The Lens Rental teardown has shown some innovative sealings to keep dust out still while having an extending barrel. Also that smaller size is promising for travellers as it doesnt take as much space as conventional 70-200mm lens.


----------



## Deleted member 381342 (Dec 12, 2019)

I am excited to see a review, but this guy is far to enthusiastic and daft to watch. Youtube reviews always seem to be full of silly gimmicks and smell tests or whatever nonsense.


----------



## YuengLinger (Dec 12, 2019)

Codebunny said:


> I am excited to see a review, but this guy is far to enthusiastic and daft to watch. Youtube reviews always seem to be full of silly gimmicks and smell tests or whatever nonsense.


Unlike your very serious avatar?


----------



## koenkooi (Dec 12, 2019)

Codebunny said:


> I am excited to see a review, but this guy is far to enthusiastic and daft to watch. Youtube reviews always seem to be full of silly gimmicks and smell tests or whatever nonsense.



Jared did a retrospective a few months ago about his channel and he plainly said "weird sells". So you're completely right about the gimmicks and smell tests (and windtunnel tests!). It is what people notice when a search on youtube returns like 10 reviews of the same thing.

If you can make it through to the actual meat of the reviews, Jared shows a good ethic and ethos. Reviews are after actual use, most of the time 2 weeks or longer. And he is upfront about his biases. Compare this with "Canon didn't pay us, so it must suck" type of reviews or "It's not Sony, so it must suck" I'll endure sniff tests


----------



## Deleted member 381342 (Dec 12, 2019)

koenkooi said:


> Jared did a retrospective a few months ago about his channel and he plainly said "weird sells". So you're completely right about the gimmicks and smell tests (and windtunnel tests!). It is what people notice when a search on youtube returns like 10 reviews of the same thing.



I can get that all the weird sells, but it makes me cringe. It reminds me of sitting with a toddler and some overly excited happy person comes on the kids program. It is especially irritating when the content is indeed good, I could just go for a more plain delivery.


----------



## YuengLinger (Dec 13, 2019)

Codebunny said:


> I can get that all the weird sells, but it makes me cringe. It reminds me of sitting with a toddler and some overly excited happy person comes on the kids program. It is especially irritating when the content is indeed good, I could just go for a more plain delivery.

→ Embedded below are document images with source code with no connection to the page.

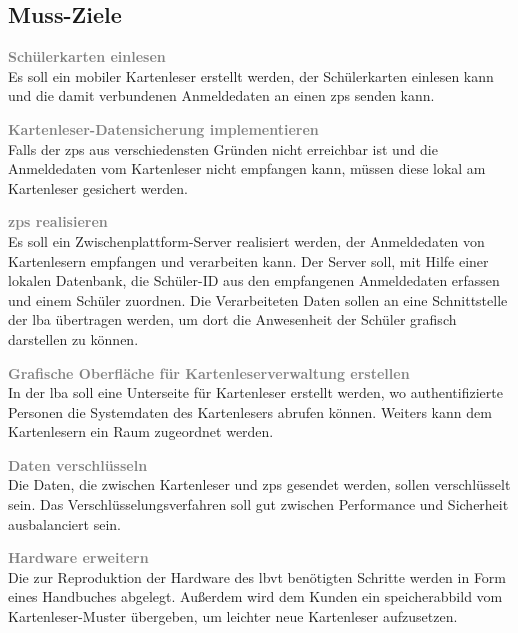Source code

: \subsection{Muss-Ziele}
\begin{coloritemize}
    \item \textbf{\textcolor{gray}{Schülerkarten einlesen}}  \\ 
        Es soll ein mobiler Kartenleser erstellt werden, der Schülerkarten einlesen kann und die damit verbundenen Anmeldedaten an einen \gls{zps} senden kann. 
    
    \item \textbf{\textcolor{gray}{Kartenleser-Datensicherung implementieren}}  \\ 
        Falls der \gls{zps} aus verschiedensten Gründen nicht erreichbar ist und die Anmeldedaten vom Kartenleser nicht empfangen kann, müssen diese lokal am Kartenleser gesichert werden. 
        
    \item \textbf{\textcolor{gray}{\gls{zps} realisieren}}  \\
        Es soll ein Zwischenplattform-Server realisiert werden, der Anmeldedaten von Kartenlesern empfangen und verarbeiten kann. Der Server soll, mit Hilfe einer lokalen Datenbank, die Schüler-ID aus den empfangenen Anmeldedaten erfassen und einem Schüler zuordnen. Die Verarbeiteten Daten sollen an eine Schnittstelle der \gls{lba} übertragen werden, um dort die Anwesenheit der Schüler grafisch darstellen zu können.
        
    \item \textbf{\textcolor{gray}{Grafische Oberfläche für Kartenleserverwaltung erstellen}}  \\ 
        In der \gls{lba} soll eine Unterseite für Kartenleser erstellt werden, wo authentifizierte Personen die Systemdaten des Kartenlesers abrufen können. Weiters kann dem Kartenlesern ein Raum zugeordnet werden.
        
    \item \textbf{\textcolor{gray}{Daten verschlüsseln}}  \\
        Die Daten, die zwischen Kartenleser und \gls{zps} gesendet werden, sollen verschlüsselt sein. Das Verschlüsselungsverfahren soll gut zwischen Performance und Sicherheit ausbalanciert sein.
        
    \item \textbf{\textcolor{gray}{Hardware erweitern}}  \\
        Die zur Reproduktion der Hardware des \gls{lbvt} benötigten Schritte werden in Form eines Handbuches abgelegt. Außerdem wird dem Kunden ein \gls{speicherabbild} vom Kartenleser-Muster übergeben, um leichter neue Kartenleser aufzusetzen.
    
\end{coloritemize}
\newpage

I'm glad your not my babysitter!


----------



## navastronia (Dec 13, 2019)

I like Jared's reviews because as much as his personality is a major part of it, his opinions are actually pretty no-nonsense and he doesn't seem afraid to say when he thinks that, for instance, a new version of a lens isn't worth upgrading to when you already have the previous version.

That being said, I do wish he would post comparison images of the same scene shot with, say, the EF 70-200 2.8 mk. III and the RF 70-200 2.8. That's what I would truly love to see, especially since he so often does give out his RAW files and is often one of the first US reviewers to get a copy of new gear.


----------